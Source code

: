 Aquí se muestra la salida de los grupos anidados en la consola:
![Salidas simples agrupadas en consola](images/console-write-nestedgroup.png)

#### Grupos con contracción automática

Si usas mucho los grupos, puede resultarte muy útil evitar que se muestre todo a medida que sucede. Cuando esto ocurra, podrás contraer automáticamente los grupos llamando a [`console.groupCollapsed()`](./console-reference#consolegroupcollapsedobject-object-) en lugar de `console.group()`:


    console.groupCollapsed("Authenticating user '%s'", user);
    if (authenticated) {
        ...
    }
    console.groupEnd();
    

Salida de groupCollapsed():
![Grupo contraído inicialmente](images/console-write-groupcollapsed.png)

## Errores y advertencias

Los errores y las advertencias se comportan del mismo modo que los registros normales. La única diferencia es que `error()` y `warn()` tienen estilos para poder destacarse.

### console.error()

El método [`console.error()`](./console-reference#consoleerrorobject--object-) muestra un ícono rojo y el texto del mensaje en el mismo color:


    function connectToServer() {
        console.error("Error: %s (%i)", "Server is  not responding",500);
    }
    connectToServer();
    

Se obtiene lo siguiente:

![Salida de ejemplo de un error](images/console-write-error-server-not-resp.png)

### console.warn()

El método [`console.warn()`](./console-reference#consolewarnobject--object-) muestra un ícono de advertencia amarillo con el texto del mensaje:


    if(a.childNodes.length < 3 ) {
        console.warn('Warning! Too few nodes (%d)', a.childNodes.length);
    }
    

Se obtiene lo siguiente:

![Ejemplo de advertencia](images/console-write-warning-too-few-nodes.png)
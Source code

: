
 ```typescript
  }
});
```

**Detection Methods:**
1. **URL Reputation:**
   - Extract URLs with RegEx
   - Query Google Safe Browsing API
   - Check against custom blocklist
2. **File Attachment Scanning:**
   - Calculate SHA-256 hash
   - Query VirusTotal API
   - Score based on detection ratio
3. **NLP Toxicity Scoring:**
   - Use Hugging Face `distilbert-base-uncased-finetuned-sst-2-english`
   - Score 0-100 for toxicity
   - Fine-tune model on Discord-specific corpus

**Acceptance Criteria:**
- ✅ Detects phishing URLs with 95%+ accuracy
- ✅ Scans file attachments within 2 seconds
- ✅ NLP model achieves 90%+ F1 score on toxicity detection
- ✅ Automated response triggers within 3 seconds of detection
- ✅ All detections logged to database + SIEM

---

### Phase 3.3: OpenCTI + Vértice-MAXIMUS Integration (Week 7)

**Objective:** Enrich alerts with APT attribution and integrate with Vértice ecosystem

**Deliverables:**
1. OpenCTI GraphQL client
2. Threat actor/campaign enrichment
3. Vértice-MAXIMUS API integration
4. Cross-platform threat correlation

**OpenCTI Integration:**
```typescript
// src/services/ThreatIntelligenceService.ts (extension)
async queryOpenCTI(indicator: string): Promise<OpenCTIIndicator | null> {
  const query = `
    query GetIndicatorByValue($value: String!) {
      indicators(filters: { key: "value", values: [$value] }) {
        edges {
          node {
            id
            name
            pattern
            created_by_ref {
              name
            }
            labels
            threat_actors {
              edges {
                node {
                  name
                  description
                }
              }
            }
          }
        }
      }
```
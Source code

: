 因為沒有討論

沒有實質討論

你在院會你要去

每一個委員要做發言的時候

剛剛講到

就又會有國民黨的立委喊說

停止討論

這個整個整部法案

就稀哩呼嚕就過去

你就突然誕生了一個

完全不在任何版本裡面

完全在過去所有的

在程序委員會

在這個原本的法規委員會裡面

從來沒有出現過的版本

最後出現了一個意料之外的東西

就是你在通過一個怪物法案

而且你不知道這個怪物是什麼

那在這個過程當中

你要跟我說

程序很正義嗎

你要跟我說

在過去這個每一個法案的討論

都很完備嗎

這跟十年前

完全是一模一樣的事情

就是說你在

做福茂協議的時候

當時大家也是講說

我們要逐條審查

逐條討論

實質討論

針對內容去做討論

= Task goal =
Could you transcribe every entry exactly, without altering anything?

= Answer below =
Source code

: Aquí se muestra la salida de los grupos anidados en la consola:
![Salidas simples agrupadas en consola](images/console-write-nestedgroup.png)

#### Grupos con contracción automática

Si usas mucho los grupos, puede resultarte muy útil evitar que se muestre todo a medida que sucede. Cuando esto ocurra, podrás contraer automáticamente los grupos llamando a [`console.groupCollapsed()`](./console-reference#consolegroupcollapsedobject-object-) en lugar de `console.group()`:


    console.groupCollapsed("Authenticating user '%s'", user);
    if (authenticated) {
        ...
    }
    console.groupEnd();
    

Salida de groupCollapsed():
![Grupo contraído inicialmente](images/console-write-groupcollapsed.png)

## Errores y advertencias

Los errores y las advertencias se comportan del mismo modo que los registros normales. La única diferencia es que `error()` y `warn()` tienen estilos para poder destacarse.

### console.error()

El método [`console.error()`](./console-reference#consoleerrorobject--object-) muestra un ícono rojo y el texto del mensaje en el mismo color:


    function connectToServer() {
        console.error("Error: %s (%i)", "Server is  not responding",500);
    }
    connectToServer();
    

Se obtiene lo siguiente:

![Salida de ejemplo de un error](images/console-write-error-server-not-resp.png)

### console.warn()

El método [`console.warn()`](./console-reference#consolewarnobject--object-) muestra un ícono de advertencia amarillo con el texto del mensaje:


    if(a.childNodes.length < 3 ) {
        console.warn('Warning! Too few nodes (%d)', a.childNodes.length);
    }
    

Se obtiene lo siguiente:

![Ejemplo de advertencia](images/console-write-warning-too-few-nodes.png)
Source code

:
 ```typescript
  }
});
```

**Detection Methods:**
1. **URL Reputation:**
   - Extract URLs with RegEx
   - Query Google Safe Browsing API
   - Check against custom blocklist
2. **File Attachment Scanning:**
   - Calculate SHA-256 hash
   - Query VirusTotal API
   - Score based on detection ratio
3. **NLP Toxicity Scoring:**
   - Use Hugging Face `distilbert-base-uncased-finetuned-sst-2-english`
   - Score 0-100 for toxicity
   - Fine-tune model on Discord-specific corpus

**Acceptance Criteria:**
- ✅ Detects phishing URLs with 95%+ accuracy
- ✅ Scans file attachments within 2 seconds
- ✅ NLP model achieves 90%+ F1 score on toxicity detection
- ✅ Automated response triggers within 3 seconds of detection
- ✅ All detections logged to database + SIEM

---

### Phase 3.3: OpenCTI + Vértice-MAXIMUS Integration (Week 7)

**Objective:** Enrich alerts with APT attribution and integrate with Vértice ecosystem

**Deliverables:**
1. OpenCTI GraphQL client
2. Threat actor/campaign enrichment
3. Vértice-MAXIMUS API integration
4. Cross-platform threat correlation

**OpenCTI Integration:**
```typescript
// src/services/ThreatIntelligenceService.ts (extension)
async queryOpenCTI(indicator: string): Promise<OpenCTIIndicator | null> {
  const query = `
    query GetIndicatorByValue($value: String!) {
      indicators(filters: { key: "value", values: [$value] }) {
        edges {
          node {
            id
            name
            pattern
            created_by_ref {
              name
            }
            labels
            threat_actors {
              edges {
                node {
                  name
                  description
                }
              }
            }
          }
        }
      }
```
Source code

: 因為沒有討論

沒有實質討論

你在院會你要去

每一個委員要做發言的時候

剛剛講到

就又會有國民黨的立委喊說

停止討論

這個整個整部法案

就稀哩呼嚕就過去

你就突然誕生了一個

完全不在任何版本裡面

完全在過去所有的

在程序委員會

在這個原本的法規委員會裡面

從來沒有出現過的版本

最後出現了一個意料之外的東西

就是你在通過一個怪物法案

而且你不知道這個怪物是什麼

那在這個過程當中

你要跟我說

程序很正義嗎

你要跟我說

在過去這個每一個法案的討論

都很完備嗎

這跟十年前

完全是一模一樣的事情

就是說你在

做福茂協議的時候

當時大家也是講說

我們要逐條審查

逐條討論

實質討論

針對內容去做討論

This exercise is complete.